[Records contained in a dataset]

--- START ---

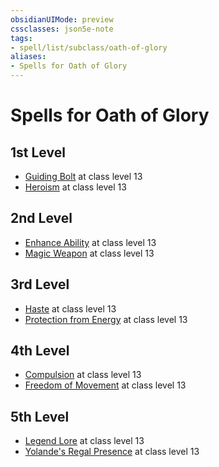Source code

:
 ```yaml
---
obsidianUIMode: preview
cssclasses: json5e-note
tags:
- spell/list/subclass/oath-of-glory
aliases:
- Spells for Oath of Glory
---
```

# Spells for Oath of Glory

## 1st Level

- [Guiding Bolt](/3-Mechanics/CLI/spells/guiding-bolt-xphb.md "XPHB") at class level 13
- [Heroism](/3-Mechanics/CLI/spells/heroism-xphb.md "XPHB") at class level 13

## 2nd Level

- [Enhance Ability](/3-Mechanics/CLI/spells/enhance-ability-xphb.md "XPHB") at class level 13
- [Magic Weapon](/3-Mechanics/CLI/spells/magic-weapon-xphb.md "XPHB") at class level 13

## 3rd Level

- [Haste](/3-Mechanics/CLI/spells/haste-xphb.md "XPHB") at class level 13
- [Protection from Energy](/3-Mechanics/CLI/spells/protection-from-energy-xphb.md "XPHB") at class level 13

## 4th Level

- [Compulsion](/3-Mechanics/CLI/spells/compulsion-xphb.md "XPHB") at class level 13
- [Freedom of Movement](/3-Mechanics/CLI/spells/freedom-of-movement-xphb.md "XPHB") at class level 13

## 5th Level

- [Legend Lore](/3-Mechanics/CLI/spells/legend-lore-xphb.md "XPHB") at class level 13
- [Yolande's Regal Presence](/3-Mechanics/CLI/spells/yolandes-regal-presence-xphb.md "XPHB") at class level 13
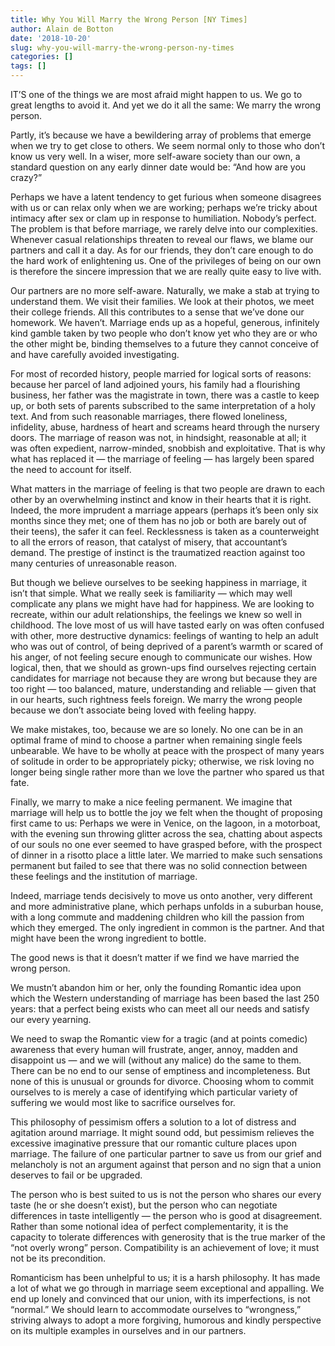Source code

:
 ```yaml
---
title: Why You Will Marry the Wrong Person [NY Times]
author: Alain de Botton
date: '2018-10-20'
slug: why-you-will-marry-the-wrong-person-ny-times
categories: []
tags: []
---
```


IT’S one of the things we are most afraid might happen to us. We go to great lengths to avoid it. And yet we do it all the same: We marry the wrong person.

Partly, it’s because we have a bewildering array of problems that emerge when we try to get close to others. We seem normal only to those who don’t know us very well. In a wiser, more self-aware society than our own, a standard question on any early dinner date would be: “And how are you crazy?”

Perhaps we have a latent tendency to get furious when someone disagrees with us or can relax only when we are working; perhaps we’re tricky about intimacy after sex or clam up in response to humiliation. Nobody’s perfect. The problem is that before marriage, we rarely delve into our complexities. Whenever casual relationships threaten to reveal our flaws, we blame our partners and call it a day. As for our friends, they don’t care enough to do the hard work of enlightening us. One of the privileges of being on our own is therefore the sincere impression that we are really quite easy to live with.

Our partners are no more self-aware. Naturally, we make a stab at trying to understand them. We visit their families. We look at their photos, we meet their college friends. All this contributes to a sense that we’ve done our homework. We haven’t. Marriage ends up as a hopeful, generous, infinitely kind gamble taken by two people who don’t know yet who they are or who the other might be, binding themselves to a future they cannot conceive of and have carefully avoided investigating.

For most of recorded history, people married for logical sorts of reasons: because her parcel of land adjoined yours, his family had a flourishing business, her father was the magistrate in town, there was a castle to keep up, or both sets of parents subscribed to the same interpretation of a holy text. And from such reasonable marriages, there flowed loneliness, infidelity, abuse, hardness of heart and screams heard through the nursery doors. The marriage of reason was not, in hindsight, reasonable at all; it was often expedient, narrow-minded, snobbish and exploitative. That is why what has replaced it — the marriage of feeling — has largely been spared the need to account for itself.

What matters in the marriage of feeling is that two people are drawn to each other by an overwhelming instinct and know in their hearts that it is right. Indeed, the more imprudent a marriage appears (perhaps it’s been only six months since they met; one of them has no job or both are barely out of their teens), the safer it can feel. Recklessness is taken as a counterweight to all the errors of reason, that catalyst of misery, that accountant’s demand. The prestige of instinct is the traumatized reaction against too many centuries of unreasonable reason.

But though we believe ourselves to be seeking happiness in marriage, it isn’t that simple. What we really seek is familiarity — which may well complicate any plans we might have had for happiness. We are looking to recreate, within our adult relationships, the feelings we knew so well in childhood. The love most of us will have tasted early on was often confused with other, more destructive dynamics: feelings of wanting to help an adult who was out of control, of being deprived of a parent’s warmth or scared of his anger, of not feeling secure enough to communicate our wishes. How logical, then, that we should as grown-ups find ourselves rejecting certain candidates for marriage not because they are wrong but because they are too right — too balanced, mature, understanding and reliable — given that in our hearts, such rightness feels foreign. We marry the wrong people because we don’t associate being loved with feeling happy.

We make mistakes, too, because we are so lonely. No one can be in an optimal frame of mind to choose a partner when remaining single feels unbearable. We have to be wholly at peace with the prospect of many years of solitude in order to be appropriately picky; otherwise, we risk loving no longer being single rather more than we love the partner who spared us that fate.

Finally, we marry to make a nice feeling permanent. We imagine that marriage will help us to bottle the joy we felt when the thought of proposing first came to us: Perhaps we were in Venice, on the lagoon, in a motorboat, with the evening sun throwing glitter across the sea, chatting about aspects of our souls no one ever seemed to have grasped before, with the prospect of dinner in a risotto place a little later. We married to make such sensations permanent but failed to see that there was no solid connection between these feelings and the institution of marriage.
 
Indeed, marriage tends decisively to move us onto another, very different and more administrative plane, which perhaps unfolds in a suburban house, with a long commute and maddening children who kill the passion from which they emerged. The only ingredient in common is the partner. And that might have been the wrong ingredient to bottle.

The good news is that it doesn’t matter if we find we have married the wrong person.

We mustn’t abandon him or her, only the founding Romantic idea upon which the Western understanding of marriage has been based the last 250 years: that a perfect being exists who can meet all our needs and satisfy our every yearning.

We need to swap the Romantic view for a tragic (and at points comedic) awareness that every human will frustrate, anger, annoy, madden and disappoint us — and we will (without any malice) do the same to them. There can be no end to our sense of emptiness and incompleteness. But none of this is unusual or grounds for divorce. Choosing whom to commit ourselves to is merely a case of identifying which particular variety of suffering we would most like to sacrifice ourselves for.

This philosophy of pessimism offers a solution to a lot of distress and agitation around marriage. It might sound odd, but pessimism relieves the excessive imaginative pressure that our romantic culture places upon marriage. The failure of one particular partner to save us from our grief and melancholy is not an argument against that person and no sign that a union deserves to fail or be upgraded.

The person who is best suited to us is not the person who shares our every taste (he or she doesn’t exist), but the person who can negotiate differences in taste intelligently — the person who is good at disagreement. Rather than some notional idea of perfect complementarity, it is the capacity to tolerate differences with generosity that is the true marker of the “not overly wrong” person. Compatibility is an achievement of love; it must not be its precondition.

Romanticism has been unhelpful to us; it is a harsh philosophy. It has made a lot of what we go through in marriage seem exceptional and appalling. We end up lonely and convinced that our union, with its imperfections, is not “normal.” We should learn to accommodate ourselves to “wrongness,” striving always to adopt a more forgiving, humorous and kindly perspective on its multiple examples in ourselves and in our partners.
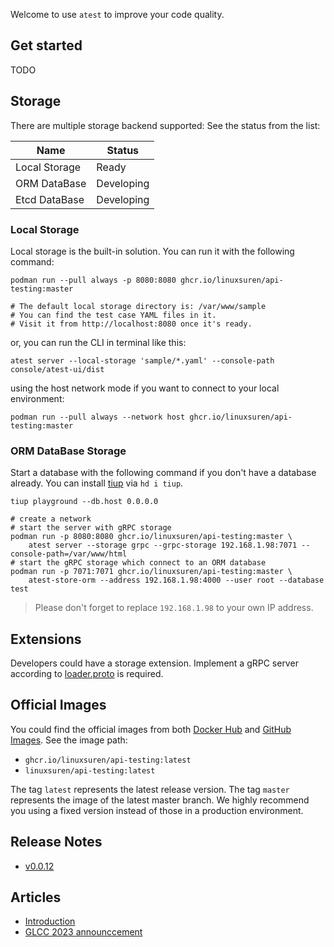 Welcome to use `atest` to improve your code quality.

## Get started
TODO

## Storage
There are multiple storage backend supported: See the status from the list:

| Name | Status |
|---|---|
| Local Storage | Ready |
| ORM DataBase | Developing |
| Etcd DataBase | Developing |

### Local Storage
Local storage is the built-in solution. You can run it with the following command:

```shell
podman run --pull always -p 8080:8080 ghcr.io/linuxsuren/api-testing:master

# The default local storage directory is: /var/www/sample
# You can find the test case YAML files in it.
# Visit it from http://localhost:8080 once it's ready.
```

or, you can run the CLI in terminal like this:

```shell
atest server --local-storage 'sample/*.yaml' --console-path console/atest-ui/dist
```

using the host network mode if you want to connect to your local environment:
```shell
podman run --pull always --network host ghcr.io/linuxsuren/api-testing:master
```

### ORM DataBase Storage
Start a database with the following command if you don't have a database already. You can install [tiup](https://tiup.io/) via `hd i tiup`.

```shell
tiup playground --db.host 0.0.0.0
```

```shell
# create a network
# start the server with gRPC storage
podman run -p 8080:8080 ghcr.io/linuxsuren/api-testing:master \
    atest server --storage grpc --grpc-storage 192.168.1.98:7071 --console-path=/var/www/html
# start the gRPC storage which connect to an ORM database
podman run -p 7071:7071 ghcr.io/linuxsuren/api-testing:master \
    atest-store-orm --address 192.168.1.98:4000 --user root --database test
```

> Please don't forget to replace `192.168.1.98` to your own IP address.

## Extensions
Developers could have a storage extension. Implement a gRPC server according to [loader.proto](../pkg/testing/remote/loader.proto) is required.

## Official Images
You could find the official images from both [Docker Hub](https://hub.docker.com/r/linuxsuren/api-testing) and [GitHub Images](https://github.com/users/LinuxSuRen/packages/container/package/api-testing). See the image path:

* `ghcr.io/linuxsuren/api-testing:latest`
* `linuxsuren/api-testing:latest`

The tag `latest` represents the latest release version. The tag `master` represents the image of the latest master branch. We highly recommend you using a fixed version instead of those in a production environment.

## Release Notes
* [v0.0.12](release-note-v0.0.12.md)

## Articles
* [Introduction](introduce-zh.md)
* [GLCC 2023 announccement](glcc-2023-announce.md)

--- END ---

GOAL OF THE EXERCISE: When you reach the line containing "## 3rd Level" in the entries above, begin restating word for word, and stop once the line containing "Partly, it’s because" has been given. Omit the pictures.

FINISHED TASK:
## 3rd Level

- [Haste](/3-Mechanics/CLI/spells/haste-xphb.md "XPHB") at class level 13
- [Protection from Energy](/3-Mechanics/CLI/spells/protection-from-energy-xphb.md "XPHB") at class level 13

## 4th Level

- [Compulsion](/3-Mechanics/CLI/spells/compulsion-xphb.md "XPHB") at class level 13
- [Freedom of Movement](/3-Mechanics/CLI/spells/freedom-of-movement-xphb.md "XPHB") at class level 13

## 5th Level

- [Legend Lore](/3-Mechanics/CLI/spells/legend-lore-xphb.md "XPHB") at class level 13
- [Yolande's Regal Presence](/3-Mechanics/CLI/spells/yolandes-regal-presence-xphb.md "XPHB") at class level 13
Source code

:
 ```yaml
---
title: Why You Will Marry the Wrong Person [NY Times]
author: Alain de Botton
date: '2018-10-20'
slug: why-you-will-marry-the-wrong-person-ny-times
categories: []
tags: []
---
```


IT’S one of the things we are most afraid might happen to us. We go to great lengths to avoid it. And yet we do it all the same: We marry the wrong person.

Partly, it’s because we have a bewildering array of problems that emerge when we try to get close to others. We seem normal only to those who don’t know us very well. In a wiser, more self-aware society than our own, a standard question on any early dinner date would be: “And how are you crazy?”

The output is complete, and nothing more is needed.